**Exercise**
Where a line in the records below includes "bash", pull that line out.

**Given entries**
···
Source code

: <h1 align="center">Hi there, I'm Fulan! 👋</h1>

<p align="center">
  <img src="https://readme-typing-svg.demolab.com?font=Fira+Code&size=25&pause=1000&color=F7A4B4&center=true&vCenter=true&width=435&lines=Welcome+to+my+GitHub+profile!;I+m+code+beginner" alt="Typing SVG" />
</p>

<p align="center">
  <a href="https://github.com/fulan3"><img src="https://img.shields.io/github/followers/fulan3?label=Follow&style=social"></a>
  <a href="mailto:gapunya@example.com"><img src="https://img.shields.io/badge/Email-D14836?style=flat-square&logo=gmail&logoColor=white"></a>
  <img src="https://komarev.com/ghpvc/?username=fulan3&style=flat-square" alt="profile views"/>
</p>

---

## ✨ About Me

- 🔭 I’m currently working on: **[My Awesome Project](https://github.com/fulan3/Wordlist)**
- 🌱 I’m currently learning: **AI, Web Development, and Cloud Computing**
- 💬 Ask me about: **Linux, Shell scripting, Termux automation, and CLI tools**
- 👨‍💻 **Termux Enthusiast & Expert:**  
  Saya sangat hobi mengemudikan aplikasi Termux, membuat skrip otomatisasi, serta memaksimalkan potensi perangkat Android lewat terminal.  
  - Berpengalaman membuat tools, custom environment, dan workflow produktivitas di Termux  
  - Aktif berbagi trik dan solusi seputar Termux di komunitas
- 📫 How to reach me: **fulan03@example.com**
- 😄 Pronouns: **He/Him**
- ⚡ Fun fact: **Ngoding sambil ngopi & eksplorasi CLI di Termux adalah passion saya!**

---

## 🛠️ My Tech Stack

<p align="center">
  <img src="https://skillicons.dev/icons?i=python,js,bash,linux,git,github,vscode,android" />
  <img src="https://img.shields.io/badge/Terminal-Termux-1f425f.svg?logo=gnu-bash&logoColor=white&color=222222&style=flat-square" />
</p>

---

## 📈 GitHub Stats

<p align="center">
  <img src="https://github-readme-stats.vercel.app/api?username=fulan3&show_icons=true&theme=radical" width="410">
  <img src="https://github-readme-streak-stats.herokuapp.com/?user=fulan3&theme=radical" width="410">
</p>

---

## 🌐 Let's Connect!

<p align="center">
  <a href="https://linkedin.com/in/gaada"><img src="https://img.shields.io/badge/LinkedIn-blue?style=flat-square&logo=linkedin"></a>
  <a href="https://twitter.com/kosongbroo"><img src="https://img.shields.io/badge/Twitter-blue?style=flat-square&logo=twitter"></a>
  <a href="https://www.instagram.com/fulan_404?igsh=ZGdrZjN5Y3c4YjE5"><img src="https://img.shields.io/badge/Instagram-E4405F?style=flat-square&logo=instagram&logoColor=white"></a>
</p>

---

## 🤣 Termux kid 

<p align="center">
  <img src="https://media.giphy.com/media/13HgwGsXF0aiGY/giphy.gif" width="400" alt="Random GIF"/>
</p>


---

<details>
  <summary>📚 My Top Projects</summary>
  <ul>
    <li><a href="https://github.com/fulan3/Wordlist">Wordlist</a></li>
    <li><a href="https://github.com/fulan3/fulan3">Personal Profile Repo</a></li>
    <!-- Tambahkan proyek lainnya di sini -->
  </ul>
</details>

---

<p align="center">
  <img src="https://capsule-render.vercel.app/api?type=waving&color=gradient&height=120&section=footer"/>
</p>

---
···
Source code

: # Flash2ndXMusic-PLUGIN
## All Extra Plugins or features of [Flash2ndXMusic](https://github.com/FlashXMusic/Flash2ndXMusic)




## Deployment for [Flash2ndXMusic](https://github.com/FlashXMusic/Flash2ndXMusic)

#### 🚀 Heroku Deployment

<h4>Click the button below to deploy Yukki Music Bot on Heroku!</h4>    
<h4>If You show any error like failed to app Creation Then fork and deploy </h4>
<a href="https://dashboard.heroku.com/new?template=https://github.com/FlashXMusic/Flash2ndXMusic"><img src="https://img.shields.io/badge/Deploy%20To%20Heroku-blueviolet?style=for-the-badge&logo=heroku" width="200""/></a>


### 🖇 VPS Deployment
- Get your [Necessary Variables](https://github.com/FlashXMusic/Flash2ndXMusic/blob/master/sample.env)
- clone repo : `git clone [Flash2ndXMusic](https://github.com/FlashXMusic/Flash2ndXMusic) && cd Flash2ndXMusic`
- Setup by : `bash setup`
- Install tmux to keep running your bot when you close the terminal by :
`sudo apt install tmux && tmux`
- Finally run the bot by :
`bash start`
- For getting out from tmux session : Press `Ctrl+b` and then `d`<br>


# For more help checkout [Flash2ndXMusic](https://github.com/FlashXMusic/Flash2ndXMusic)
···
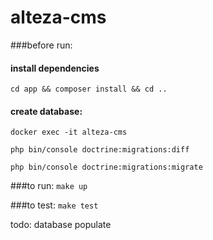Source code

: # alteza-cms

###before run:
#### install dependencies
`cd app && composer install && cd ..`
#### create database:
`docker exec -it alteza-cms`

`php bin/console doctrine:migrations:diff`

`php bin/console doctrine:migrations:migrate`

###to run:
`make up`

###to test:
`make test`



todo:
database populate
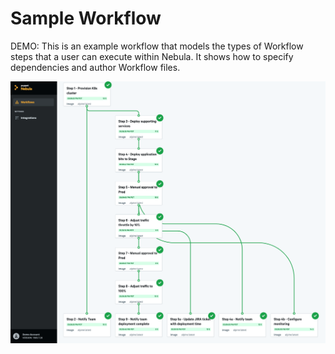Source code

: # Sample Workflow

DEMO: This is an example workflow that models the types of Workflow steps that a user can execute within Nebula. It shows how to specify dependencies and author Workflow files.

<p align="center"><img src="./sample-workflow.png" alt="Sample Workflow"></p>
···
**Response area**
  <img src="https://skillicons.dev/icons?i=python,js,bash,linux,git,github,vscode,android" />
  <img src="https://img.shields.io/badge/Terminal-Termux-1f425f.svg?logo=gnu-bash&logoColor=white&color=222222&style=flat-square" />
- Setup by : `bash setup`
`bash start`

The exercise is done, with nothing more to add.